Izdryk's first works appeared in the self-published editions of the magazines Chetver and Breaking (Poland). These included the serial The Last War and the poetic cycle Ten poems about the Motherland. The style of these early works led some critics to believe that Izdryk was a pseudonym of Andrukhovych, as certain stories, characters and phrases are similar – which later came to distinguish the creators of the Stanislav phenomenon. Over time, Izdryk declared himself an extraordinary artist, and plagiarism was dismissed.

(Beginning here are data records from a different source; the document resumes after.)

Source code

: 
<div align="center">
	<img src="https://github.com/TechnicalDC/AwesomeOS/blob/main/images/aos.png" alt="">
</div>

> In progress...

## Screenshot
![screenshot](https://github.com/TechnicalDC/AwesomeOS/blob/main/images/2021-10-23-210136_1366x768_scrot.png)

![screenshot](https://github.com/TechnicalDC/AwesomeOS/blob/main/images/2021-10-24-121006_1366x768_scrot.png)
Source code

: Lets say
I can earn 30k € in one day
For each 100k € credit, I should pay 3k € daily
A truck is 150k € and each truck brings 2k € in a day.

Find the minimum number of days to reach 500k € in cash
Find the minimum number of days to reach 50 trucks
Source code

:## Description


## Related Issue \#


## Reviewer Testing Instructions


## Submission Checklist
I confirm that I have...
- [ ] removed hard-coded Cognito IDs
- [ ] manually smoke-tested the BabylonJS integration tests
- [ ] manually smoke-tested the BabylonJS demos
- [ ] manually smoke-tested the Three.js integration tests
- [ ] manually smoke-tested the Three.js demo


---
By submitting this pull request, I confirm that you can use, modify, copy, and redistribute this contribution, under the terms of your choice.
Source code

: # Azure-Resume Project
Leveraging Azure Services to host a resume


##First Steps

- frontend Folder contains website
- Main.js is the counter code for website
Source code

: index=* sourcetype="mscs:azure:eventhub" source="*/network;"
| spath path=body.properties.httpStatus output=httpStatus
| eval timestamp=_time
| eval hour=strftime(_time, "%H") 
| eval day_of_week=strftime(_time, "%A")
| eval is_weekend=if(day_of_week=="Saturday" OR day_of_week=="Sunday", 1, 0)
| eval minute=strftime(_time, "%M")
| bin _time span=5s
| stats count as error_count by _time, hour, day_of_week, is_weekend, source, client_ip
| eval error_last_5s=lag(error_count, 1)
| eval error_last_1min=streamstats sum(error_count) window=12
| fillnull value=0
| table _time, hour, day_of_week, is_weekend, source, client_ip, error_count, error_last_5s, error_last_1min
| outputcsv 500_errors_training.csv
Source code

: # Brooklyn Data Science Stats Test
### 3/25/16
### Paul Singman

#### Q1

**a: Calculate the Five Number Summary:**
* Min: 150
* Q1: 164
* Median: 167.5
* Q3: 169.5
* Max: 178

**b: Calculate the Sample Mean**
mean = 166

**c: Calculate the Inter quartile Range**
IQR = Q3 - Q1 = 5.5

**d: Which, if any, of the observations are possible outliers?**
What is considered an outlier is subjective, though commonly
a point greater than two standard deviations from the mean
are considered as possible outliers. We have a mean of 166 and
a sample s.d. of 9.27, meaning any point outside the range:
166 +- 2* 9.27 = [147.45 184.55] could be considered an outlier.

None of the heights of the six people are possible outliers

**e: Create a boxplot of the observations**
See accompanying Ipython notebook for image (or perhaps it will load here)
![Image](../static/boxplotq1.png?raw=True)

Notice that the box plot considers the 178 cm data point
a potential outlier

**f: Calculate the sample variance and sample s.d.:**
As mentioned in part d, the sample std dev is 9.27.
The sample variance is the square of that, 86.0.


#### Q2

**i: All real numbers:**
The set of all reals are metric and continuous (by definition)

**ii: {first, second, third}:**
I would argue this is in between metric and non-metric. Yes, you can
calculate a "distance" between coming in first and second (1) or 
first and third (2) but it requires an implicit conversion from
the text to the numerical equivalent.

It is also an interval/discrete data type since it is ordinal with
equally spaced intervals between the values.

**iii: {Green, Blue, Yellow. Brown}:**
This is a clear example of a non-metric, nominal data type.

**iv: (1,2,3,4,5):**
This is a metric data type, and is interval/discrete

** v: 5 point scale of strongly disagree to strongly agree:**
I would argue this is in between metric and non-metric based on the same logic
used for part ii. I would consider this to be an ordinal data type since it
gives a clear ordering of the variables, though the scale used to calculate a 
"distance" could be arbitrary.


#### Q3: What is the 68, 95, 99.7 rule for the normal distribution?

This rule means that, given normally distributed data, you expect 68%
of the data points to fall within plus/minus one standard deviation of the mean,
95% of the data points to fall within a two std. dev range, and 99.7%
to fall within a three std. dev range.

Visual art briefly interrupted Izdryk's writing. He began to actively engage in painting, and participated in exhibitions between 1990 and 1994. He also engaged the artistic design of books and magazines and conducted personal exhibitions. His drawings were popular and he was able to make a living from them. For a time he was fascinated by theatre and wrote staging for The Cricket on the Hearth and The Catcher in the Rye, which were used by the Chernihiv regional youth theatre in the early 1990s.

In 1994, Izdryk returned to literary endeavours. His short story "Island Krk" appeared in the mainstream magazine Modernity in 1994, and was received positively by critics. A Polish translation later appeared in the magazine Literatura na Świecie, and the story was featured in the 1993 collection The Island of Krk and Other Stories.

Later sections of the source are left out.